When you agree with your partner about issues that you’re having an opposing view, even though, you still hold on to your perspective on the issue, your agreement in most time in this situation is based on irreconcilable differences.
But when you have an understanding on the opposing view with your partner, through your understanding in this perspective, the irreconcilable difference will be reconciled. This is because, you’ve put yourself into your partner’s shoe, you have the right mindset in seeing what your partner saw, and you view it with validation, respect and support.
Before you can have this understanding, you must have thought about how your partner arrived genuinely at this condition. Such thought will have to take into cognizance your partner’s experience from his or her background, religion and formal and informal educational upbringing.

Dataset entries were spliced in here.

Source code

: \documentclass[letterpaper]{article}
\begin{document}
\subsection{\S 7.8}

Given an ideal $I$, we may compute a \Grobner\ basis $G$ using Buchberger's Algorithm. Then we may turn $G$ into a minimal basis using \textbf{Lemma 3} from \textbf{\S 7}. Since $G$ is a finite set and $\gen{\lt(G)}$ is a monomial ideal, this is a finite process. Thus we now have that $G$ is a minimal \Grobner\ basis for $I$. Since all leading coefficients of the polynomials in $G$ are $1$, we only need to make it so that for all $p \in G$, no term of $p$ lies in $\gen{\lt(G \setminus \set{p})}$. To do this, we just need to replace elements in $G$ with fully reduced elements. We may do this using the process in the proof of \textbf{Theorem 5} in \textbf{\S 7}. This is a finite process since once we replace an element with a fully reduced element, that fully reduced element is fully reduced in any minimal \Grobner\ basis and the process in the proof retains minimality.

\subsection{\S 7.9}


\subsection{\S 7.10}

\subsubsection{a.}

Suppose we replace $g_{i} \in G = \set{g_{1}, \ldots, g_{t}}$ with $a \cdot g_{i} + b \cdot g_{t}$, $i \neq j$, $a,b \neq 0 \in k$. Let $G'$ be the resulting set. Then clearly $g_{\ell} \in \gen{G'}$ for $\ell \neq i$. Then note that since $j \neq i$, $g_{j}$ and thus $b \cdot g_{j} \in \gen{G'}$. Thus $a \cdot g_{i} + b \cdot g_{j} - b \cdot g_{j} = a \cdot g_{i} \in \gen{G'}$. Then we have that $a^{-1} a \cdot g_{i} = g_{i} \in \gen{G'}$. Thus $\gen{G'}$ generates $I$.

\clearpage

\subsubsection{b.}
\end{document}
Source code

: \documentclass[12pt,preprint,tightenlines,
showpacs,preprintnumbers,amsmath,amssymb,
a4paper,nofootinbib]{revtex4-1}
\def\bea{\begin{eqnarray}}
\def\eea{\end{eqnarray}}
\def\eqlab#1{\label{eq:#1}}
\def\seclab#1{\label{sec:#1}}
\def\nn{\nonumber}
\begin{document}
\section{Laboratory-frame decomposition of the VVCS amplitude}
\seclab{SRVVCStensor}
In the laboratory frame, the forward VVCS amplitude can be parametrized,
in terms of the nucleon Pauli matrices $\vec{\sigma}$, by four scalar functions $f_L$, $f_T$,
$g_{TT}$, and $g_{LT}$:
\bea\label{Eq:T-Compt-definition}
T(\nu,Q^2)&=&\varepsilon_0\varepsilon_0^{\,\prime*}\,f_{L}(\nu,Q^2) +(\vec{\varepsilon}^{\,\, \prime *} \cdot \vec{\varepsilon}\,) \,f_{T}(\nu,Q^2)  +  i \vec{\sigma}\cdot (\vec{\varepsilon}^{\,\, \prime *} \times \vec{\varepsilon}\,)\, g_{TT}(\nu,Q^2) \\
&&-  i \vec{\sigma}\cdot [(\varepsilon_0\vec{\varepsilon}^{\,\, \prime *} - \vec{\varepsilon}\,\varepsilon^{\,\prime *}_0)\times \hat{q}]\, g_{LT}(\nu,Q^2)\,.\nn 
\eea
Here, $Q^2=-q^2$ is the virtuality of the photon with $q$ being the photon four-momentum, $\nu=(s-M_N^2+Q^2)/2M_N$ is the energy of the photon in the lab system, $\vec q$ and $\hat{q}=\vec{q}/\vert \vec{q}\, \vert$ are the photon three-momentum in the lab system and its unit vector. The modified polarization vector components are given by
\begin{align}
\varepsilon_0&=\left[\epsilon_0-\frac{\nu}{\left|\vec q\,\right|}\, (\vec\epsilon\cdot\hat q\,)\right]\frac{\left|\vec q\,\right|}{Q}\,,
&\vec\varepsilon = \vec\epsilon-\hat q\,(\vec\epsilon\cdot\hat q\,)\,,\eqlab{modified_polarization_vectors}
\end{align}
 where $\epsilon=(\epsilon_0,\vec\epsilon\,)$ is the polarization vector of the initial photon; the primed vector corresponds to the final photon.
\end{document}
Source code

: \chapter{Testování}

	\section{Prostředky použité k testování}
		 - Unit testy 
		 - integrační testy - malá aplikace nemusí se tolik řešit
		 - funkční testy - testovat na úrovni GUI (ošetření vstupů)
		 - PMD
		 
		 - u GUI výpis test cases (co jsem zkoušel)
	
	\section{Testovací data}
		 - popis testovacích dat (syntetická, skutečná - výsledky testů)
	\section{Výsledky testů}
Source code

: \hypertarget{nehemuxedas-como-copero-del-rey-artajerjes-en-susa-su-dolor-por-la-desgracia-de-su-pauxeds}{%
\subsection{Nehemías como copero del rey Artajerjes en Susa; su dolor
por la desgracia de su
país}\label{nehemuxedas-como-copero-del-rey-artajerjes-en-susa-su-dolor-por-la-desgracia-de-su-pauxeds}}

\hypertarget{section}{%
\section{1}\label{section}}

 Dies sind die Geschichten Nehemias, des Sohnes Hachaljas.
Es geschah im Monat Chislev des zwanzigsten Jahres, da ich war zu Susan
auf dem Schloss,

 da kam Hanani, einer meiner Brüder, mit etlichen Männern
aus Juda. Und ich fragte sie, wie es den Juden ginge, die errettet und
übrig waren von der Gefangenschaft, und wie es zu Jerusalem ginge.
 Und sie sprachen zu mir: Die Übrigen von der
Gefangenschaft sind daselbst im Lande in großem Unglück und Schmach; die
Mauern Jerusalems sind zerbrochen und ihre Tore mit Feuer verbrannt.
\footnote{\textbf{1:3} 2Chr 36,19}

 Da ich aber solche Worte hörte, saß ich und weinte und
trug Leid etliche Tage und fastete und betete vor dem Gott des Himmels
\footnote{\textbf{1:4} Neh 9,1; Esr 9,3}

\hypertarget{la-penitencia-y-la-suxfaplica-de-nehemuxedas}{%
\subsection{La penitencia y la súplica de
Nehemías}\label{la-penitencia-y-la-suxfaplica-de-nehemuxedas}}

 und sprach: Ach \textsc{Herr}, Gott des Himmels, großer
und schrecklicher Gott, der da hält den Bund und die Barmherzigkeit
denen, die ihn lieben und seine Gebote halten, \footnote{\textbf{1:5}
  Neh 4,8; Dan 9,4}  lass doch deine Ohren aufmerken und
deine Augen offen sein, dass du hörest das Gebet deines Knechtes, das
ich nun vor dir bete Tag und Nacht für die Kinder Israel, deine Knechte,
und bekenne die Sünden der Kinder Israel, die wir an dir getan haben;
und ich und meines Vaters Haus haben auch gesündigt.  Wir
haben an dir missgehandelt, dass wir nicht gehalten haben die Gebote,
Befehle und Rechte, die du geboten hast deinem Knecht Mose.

Nothing is more powerful in your relationship than your understanding of your partner, although your integrity may not want to let go of your view on issues, but there’s nothing stopping you to see things from your partner’s perspective in a sincere and authentic standpoint.
The desire to feel understood is everyone’s dream in a relationship and it’s natural for without it, we feel alienated. We all want reassurance especially coming from our partner in relationship. Almost all of us depend on some sort of external validation to feel truly comfortable in the world.

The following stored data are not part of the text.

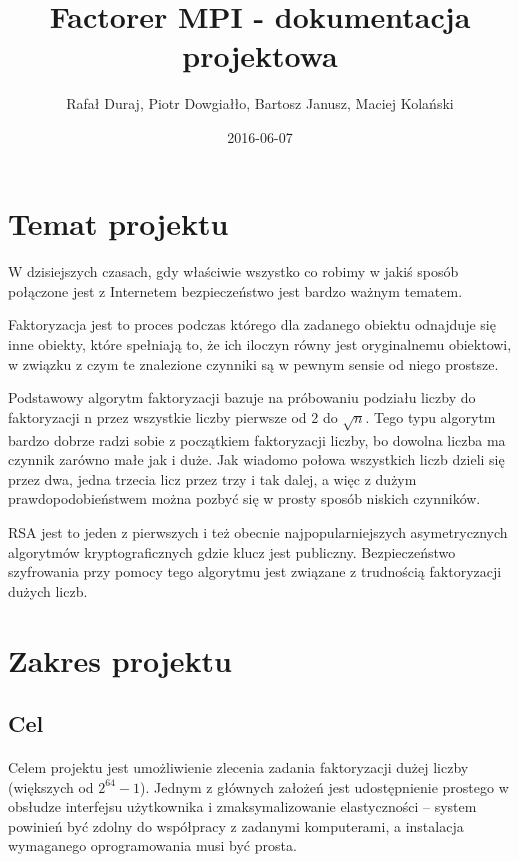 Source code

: \documentclass{article}
\title{Factorer MPI - dokumentacja projektowa}
\date{2016-06-07}
\author{Rafał Duraj, Piotr Dowgiałło, Bartosz Janusz, Maciej Kolański}
\begin{document}

\newpage  
{}

\tableofcontents
\newpage

\section{Temat projektu}

\paragraph{}W dzisiejszych czasach, gdy właściwie wszystko co robimy w jakiś sposób połączone jest z Internetem bezpieczeństwo jest bardzo ważnym tematem.

Faktoryzacja jest to proces podczas którego dla zadanego obiektu odnajduje się inne obiekty, które spełniają to, że ich iloczyn równy jest oryginalnemu obiektowi, w związku z czym te znalezione czynniki są w pewnym sensie od niego prostsze.

Podstawowy algorytm faktoryzacji bazuje na próbowaniu podziału liczby do faktoryzacji n przez wszystkie liczby pierwsze od 2 do $\sqrt{n}$. Tego typu algorytm bardzo dobrze radzi sobie z początkiem faktoryzacji liczby, bo dowolna liczba ma czynnik zarówno małe jak i duże. Jak wiadomo połowa wszystkich liczb dzieli się przez dwa, jedna trzecia licz przez trzy i tak dalej, a więc z dużym prawdopodobieństwem można pozbyć się w prosty sposób niskich czynników.

RSA jest to jeden z pierwszych i też obecnie najpopularniejszych asymetrycznych algorytmów kryptograficznych gdzie klucz jest publiczny. Bezpieczeństwo szyfrowania przy pomocy tego algorytmu jest związane z trudnością faktoryzacji dużych liczb.

\section{Zakres projektu}
\subsection{Cel}

\paragraph{}Celem projektu jest umożliwienie zlecenia zadania faktoryzacji dużej liczby (większych od $2^{64} -1$). Jednym z głównych założeń jest udostępnienie prostego w obsłudze interfejsu użytkownika i zmaksymalizowanie elastyczności – system powinień być zdolny do współpracy z zadanymi komputerami, a instalacja wymaganego oprogramowania musi być prosta. 
\end{document}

There’s bound to be disagreement in your relationship, without which the relationship can never move forward. This is because any relationship that disagreement never happen is just a kind of co-dependent relationship where each person operate insincerely, it is a union that will leave both partner at one point feeling frustrated because they misunderstood each other in the relationship
Logically, disagreement in a relationship seems to be a kind of mini-rejection and a threat to our emotions and feelings, in fact, it is a disapproval of our partner to our point of view. Unless we begin to have an understanding of how our partner come to conclusion and holding strong to their view, we will continue in virtuous circle without getting fulfillment in the relationship.
To put an end to this virtuous circle, one partner needs to have an understanding of what the other person’s view. And if both partners understand the other person point of view as legitimate, this will lead the partners to experience the external validity that’s needed in other to feel comfortable in the relationship, knowing fully well that, their partner support their point of view and this is very important in other to achieve a fulfilling and happy relationship.
So, the key to your relationship success is in the understanding, even when you have a clash in your standpoint, it will not lead to a clash in your relationship and marriage.